Hace muchos años que recorrí por primera vez  las calles de Sevilla.  Siempre me ha parecido que pasear a los pies de la Giralda, a orillas del Guadalquivir, por cualquiera de sus maravillosos puentes o por alguna de sus callejuelas  es como iniciar un viaje en el tiempo

Mi imaginación es  muy de campar a sus anchas sin pedirme permiso.  Puede volar  cinco siglos atrás hasta una Sevilla con calles atestadas de comerciantes que tratan de hacerse con parte del último cargamento recién desembarcado de las bodegas de algún galeón llegado a puerto desde la otra punta del mundo, en el que abundan todo tipo de preciados y novedosos tesoros.

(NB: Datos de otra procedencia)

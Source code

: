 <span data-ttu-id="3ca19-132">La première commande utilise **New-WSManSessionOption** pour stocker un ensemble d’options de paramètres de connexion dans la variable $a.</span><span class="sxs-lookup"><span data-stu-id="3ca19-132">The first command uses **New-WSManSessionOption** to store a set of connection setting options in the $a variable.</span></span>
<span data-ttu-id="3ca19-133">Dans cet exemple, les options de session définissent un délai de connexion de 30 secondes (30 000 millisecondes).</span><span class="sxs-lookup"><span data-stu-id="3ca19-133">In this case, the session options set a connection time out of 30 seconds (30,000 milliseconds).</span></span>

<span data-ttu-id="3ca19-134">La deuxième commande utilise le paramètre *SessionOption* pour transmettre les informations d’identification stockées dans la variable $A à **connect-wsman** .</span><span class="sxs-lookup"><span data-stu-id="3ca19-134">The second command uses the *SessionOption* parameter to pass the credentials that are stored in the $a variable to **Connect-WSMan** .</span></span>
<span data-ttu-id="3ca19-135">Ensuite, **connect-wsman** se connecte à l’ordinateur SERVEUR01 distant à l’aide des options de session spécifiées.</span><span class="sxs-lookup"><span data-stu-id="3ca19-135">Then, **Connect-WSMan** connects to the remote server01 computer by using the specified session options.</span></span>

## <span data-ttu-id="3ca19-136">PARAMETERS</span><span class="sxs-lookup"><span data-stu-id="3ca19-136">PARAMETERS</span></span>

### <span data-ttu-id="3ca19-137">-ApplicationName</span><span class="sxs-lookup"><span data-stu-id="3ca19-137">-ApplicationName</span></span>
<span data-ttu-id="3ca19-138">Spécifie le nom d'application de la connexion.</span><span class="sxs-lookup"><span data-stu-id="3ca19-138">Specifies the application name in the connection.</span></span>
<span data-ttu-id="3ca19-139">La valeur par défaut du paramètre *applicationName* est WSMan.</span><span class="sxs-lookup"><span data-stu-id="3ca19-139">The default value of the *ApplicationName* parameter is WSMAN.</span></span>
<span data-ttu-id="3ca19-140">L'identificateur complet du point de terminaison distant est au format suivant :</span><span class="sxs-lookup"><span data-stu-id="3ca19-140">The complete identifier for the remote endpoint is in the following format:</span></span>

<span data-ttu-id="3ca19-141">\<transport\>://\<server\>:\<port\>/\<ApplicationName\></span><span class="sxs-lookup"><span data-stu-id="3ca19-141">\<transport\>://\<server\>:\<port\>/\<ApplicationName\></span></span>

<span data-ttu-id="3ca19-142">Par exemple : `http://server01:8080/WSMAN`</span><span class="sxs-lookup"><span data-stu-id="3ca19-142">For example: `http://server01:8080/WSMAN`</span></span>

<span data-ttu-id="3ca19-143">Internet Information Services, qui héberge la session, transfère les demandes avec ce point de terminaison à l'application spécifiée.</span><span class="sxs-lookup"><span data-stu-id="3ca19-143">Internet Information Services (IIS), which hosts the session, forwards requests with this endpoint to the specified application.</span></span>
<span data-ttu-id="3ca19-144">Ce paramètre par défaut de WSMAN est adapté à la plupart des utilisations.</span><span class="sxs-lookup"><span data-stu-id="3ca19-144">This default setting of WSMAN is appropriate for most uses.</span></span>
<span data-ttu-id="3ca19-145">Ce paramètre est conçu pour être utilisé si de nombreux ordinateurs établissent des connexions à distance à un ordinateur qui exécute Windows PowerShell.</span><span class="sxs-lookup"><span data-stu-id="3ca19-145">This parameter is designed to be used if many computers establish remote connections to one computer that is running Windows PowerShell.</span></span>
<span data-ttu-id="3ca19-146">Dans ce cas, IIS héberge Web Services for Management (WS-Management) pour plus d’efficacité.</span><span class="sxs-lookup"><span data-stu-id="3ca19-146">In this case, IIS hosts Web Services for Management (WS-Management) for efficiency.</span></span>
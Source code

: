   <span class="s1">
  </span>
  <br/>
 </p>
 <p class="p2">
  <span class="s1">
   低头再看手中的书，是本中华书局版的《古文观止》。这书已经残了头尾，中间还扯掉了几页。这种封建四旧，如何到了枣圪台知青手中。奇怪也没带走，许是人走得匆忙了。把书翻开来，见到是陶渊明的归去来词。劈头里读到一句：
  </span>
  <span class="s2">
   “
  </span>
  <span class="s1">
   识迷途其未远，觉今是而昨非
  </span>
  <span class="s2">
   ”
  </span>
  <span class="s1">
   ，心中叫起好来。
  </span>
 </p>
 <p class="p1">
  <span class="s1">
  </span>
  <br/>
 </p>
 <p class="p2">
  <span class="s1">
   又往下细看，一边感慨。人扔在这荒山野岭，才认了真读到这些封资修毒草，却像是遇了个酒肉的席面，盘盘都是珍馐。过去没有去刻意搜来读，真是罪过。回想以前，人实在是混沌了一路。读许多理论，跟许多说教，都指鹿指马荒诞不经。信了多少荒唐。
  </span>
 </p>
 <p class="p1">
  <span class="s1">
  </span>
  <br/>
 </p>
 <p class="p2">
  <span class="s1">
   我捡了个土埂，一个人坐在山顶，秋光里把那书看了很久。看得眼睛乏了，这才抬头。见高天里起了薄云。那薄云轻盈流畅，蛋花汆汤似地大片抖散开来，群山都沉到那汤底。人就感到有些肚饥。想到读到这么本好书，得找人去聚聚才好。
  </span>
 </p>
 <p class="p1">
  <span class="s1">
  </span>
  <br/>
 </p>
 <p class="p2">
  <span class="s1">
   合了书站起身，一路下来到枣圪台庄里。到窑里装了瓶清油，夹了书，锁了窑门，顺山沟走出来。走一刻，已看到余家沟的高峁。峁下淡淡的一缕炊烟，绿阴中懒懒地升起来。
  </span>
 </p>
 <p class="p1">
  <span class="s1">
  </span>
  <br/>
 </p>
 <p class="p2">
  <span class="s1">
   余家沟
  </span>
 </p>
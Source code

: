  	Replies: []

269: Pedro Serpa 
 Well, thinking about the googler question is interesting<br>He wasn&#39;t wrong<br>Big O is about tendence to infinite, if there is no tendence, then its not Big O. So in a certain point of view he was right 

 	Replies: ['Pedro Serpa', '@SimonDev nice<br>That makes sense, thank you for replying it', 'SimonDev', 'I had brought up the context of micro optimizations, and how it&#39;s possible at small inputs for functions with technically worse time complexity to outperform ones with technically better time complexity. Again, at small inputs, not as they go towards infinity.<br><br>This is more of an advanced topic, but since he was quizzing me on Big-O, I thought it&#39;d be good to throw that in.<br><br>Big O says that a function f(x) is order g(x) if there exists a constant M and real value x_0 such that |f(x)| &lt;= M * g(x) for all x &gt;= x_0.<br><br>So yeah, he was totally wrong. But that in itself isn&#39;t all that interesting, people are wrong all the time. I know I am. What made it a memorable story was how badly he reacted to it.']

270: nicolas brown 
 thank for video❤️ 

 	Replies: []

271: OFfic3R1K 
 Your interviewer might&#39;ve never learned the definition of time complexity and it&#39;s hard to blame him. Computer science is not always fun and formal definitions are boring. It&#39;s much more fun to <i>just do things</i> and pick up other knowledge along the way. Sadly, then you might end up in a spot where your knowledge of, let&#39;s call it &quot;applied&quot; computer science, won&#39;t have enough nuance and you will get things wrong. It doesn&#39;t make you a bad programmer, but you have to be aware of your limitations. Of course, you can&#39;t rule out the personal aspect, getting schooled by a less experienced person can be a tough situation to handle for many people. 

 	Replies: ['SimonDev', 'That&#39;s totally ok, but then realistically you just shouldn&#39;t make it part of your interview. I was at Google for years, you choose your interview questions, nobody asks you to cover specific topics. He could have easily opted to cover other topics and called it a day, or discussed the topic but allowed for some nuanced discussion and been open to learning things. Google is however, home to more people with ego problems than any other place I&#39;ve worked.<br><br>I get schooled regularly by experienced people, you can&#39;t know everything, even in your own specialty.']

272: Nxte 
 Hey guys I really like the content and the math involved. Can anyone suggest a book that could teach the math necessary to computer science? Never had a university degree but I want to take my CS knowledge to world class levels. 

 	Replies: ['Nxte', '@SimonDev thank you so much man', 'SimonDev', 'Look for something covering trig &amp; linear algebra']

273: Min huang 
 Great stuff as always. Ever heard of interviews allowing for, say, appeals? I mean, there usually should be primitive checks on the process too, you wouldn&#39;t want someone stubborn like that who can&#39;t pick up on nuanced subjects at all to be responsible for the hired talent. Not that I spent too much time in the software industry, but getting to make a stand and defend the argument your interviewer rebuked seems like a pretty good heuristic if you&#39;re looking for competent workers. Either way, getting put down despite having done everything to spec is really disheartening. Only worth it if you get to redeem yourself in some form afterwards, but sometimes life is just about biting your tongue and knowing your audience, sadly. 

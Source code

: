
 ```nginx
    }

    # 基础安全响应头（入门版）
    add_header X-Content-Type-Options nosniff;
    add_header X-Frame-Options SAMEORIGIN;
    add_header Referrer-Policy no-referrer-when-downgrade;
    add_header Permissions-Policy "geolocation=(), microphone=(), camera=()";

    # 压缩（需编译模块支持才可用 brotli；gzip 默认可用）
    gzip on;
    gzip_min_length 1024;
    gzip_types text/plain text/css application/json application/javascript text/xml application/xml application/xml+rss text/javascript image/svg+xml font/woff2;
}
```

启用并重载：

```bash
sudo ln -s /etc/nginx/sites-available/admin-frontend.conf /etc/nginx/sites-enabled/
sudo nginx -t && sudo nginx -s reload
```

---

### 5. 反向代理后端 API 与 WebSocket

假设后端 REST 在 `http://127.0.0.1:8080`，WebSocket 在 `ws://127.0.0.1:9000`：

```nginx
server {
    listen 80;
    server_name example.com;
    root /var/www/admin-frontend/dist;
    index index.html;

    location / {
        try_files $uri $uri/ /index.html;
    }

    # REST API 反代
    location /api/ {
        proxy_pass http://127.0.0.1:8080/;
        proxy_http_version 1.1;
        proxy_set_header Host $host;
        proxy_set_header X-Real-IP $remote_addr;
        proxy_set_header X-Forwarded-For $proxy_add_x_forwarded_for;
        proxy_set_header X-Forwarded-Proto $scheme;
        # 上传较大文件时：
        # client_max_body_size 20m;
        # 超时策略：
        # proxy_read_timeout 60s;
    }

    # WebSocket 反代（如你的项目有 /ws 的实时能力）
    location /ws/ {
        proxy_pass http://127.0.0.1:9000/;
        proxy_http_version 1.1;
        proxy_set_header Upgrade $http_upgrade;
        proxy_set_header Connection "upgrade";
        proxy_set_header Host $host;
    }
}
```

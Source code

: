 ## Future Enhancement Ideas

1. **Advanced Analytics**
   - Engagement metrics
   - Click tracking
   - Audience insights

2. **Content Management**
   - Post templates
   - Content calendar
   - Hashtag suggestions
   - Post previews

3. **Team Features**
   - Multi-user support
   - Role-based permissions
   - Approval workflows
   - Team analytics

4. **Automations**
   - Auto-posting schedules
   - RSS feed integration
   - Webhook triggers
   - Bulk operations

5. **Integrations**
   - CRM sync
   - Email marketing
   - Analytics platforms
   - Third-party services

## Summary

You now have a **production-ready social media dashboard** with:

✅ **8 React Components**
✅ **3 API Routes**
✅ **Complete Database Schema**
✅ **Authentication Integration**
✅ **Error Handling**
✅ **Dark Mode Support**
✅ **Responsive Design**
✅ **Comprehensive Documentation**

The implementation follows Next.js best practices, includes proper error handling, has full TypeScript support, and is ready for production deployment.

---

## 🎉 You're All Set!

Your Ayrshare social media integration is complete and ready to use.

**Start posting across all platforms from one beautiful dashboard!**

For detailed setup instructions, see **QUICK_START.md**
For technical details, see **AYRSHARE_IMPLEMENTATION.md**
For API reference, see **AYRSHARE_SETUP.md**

En  ocasiones  vuela más lejos en el tiempo, dos mil años atrás. Allí puedo asistir a alguna representación en el Teatro Romano o dar un paseo por las calles primorosamente empedradas de Itálica, contemplando el valle del Guadalquivir desde la altura de sus colinas, mientras la suave brisa de la primavera mece mi túnica.

Algunas veces me quedo a mitad de camino y paseo hace ochocientos años entre la Torre del Oro y la Torre de la Plata, o me asomo desde lo más alto de la Giralda mientras escucho la llamada a la oración.

Y otras, simplemente me quedo en el siglo que me ha tocado vivir. Al llegar a la estación de Santa Justa y bajarme del tren comienzo a deambular entre sus flores y sus plazas.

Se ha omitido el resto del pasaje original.